[ASSIGNMENT] Copy each line containing the word "removeEndSpaces" from the records that follow, please.

[MATERIAL TO PROCESS]
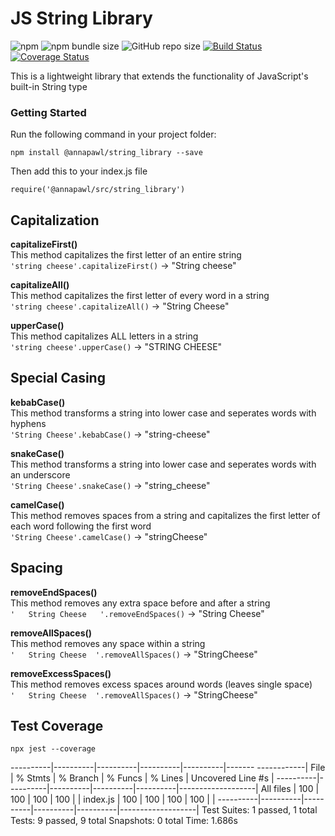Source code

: # JS String Library
![npm](https://img.shields.io/npm/v/@annapawl/string_library?style=flat-square)
![npm bundle size](https://img.shields.io/bundlephobia/min/@annapawl/string_library?style=flat-square)
![GitHub repo size](https://img.shields.io/github/repo-size/AnniePawl/JS-String-Library?style=flat-square)
[![Build Status](https://travis-ci.com/AnniePawl/JS-String-Library.svg?branch=master)](https://travis-ci.com/AnniePawl/JS-String-Library)
[![Coverage Status](https://coveralls.io/repos/github/AnniePawl/JS-String-Library/badge.svg?branch=master)](https://coveralls.io/github/AnniePawl/JS-String-Library?branch=master)

This is a lightweight library that extends the functionality of JavaScript's built-in String type

### Getting Started
Run the following command in your project folder: <br/>
```
npm install @annapawl/string_library --save
``` 
Then add this to your index.js file <br/>
```
require('@annapawl/src/string_library')
```

## Capitalization 
**capitalizeFirst()** </br> 
This method capitalizes the first letter of an entire string </br> 
`'string cheese'.capitalizeFirst()` &#8594; "String cheese"

**capitalizeAll()** </br> 
This method capitalizes the first letter of every word in a string </br> 
`'string cheese'.capitalizeAll()` &#8594; "String Cheese"

**upperCase()** </br> 
This method capitalizes ALL letters in a string </br> 
`'string cheese'.upperCase()` &#8594; "STRING CHEESE"


## Special Casing 
**kebabCase()** </br> 
This method transforms a string into lower case and seperates words with hyphens </br> 
`'String Cheese'.kebabCase()` &#8594; "string-cheese"

**snakeCase()** </br> 
This method transforms a string into lower case and seperates words with an underscore </br> 
`'String Cheese'.snakeCase()` &#8594; "string_cheese"

**camelCase()** </br> 
This method removes spaces from a string and capitalizes the first letter of each word following the first word </br> 
`'String Cheese'.camelCase()` &#8594; "stringCheese"

## Spacing 
**removeEndSpaces()** </br> 
This method removes any extra space before and after a string </br> 
`'   String Cheese   '.removeEndSpaces()` &#8594; "String Cheese"

**removeAllSpaces()** </br> 
This method removes any space within a string </br> 
`'   String Cheese  '.removeAllSpaces()` &#8594; "StringCheese"

**removeExcessSpaces()** </br> 
This method removes excess spaces around words (leaves single space) </br> 
`'   String Cheese  '.removeAllSpaces()` &#8594; "StringCheese"

## Test Coverage 
```
npx jest --coverage
```
----------|----------|----------|----------|----------|-------
------------|
File      |  % Stmts | % Branch |  % Funcs |  % Lines | Uncovered Line #s |
----------|----------|----------|----------|----------|-------------------|
All files |      100 |      100 |      100 |      100 |                   |
 index.js |      100 |      100 |      100 |      100 |                   |
----------|----------|----------|----------|----------|-------------------|
Test Suites: 1 passed, 1 total
Tests:       9 passed, 9 total
Snapshots:   0 total
Time:        1.686s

[OUTPUT OF THE EXERCISE]
**removeEndSpaces()** </br> 
`'   String Cheese   '.removeEndSpaces()` &#8594; "String Cheese"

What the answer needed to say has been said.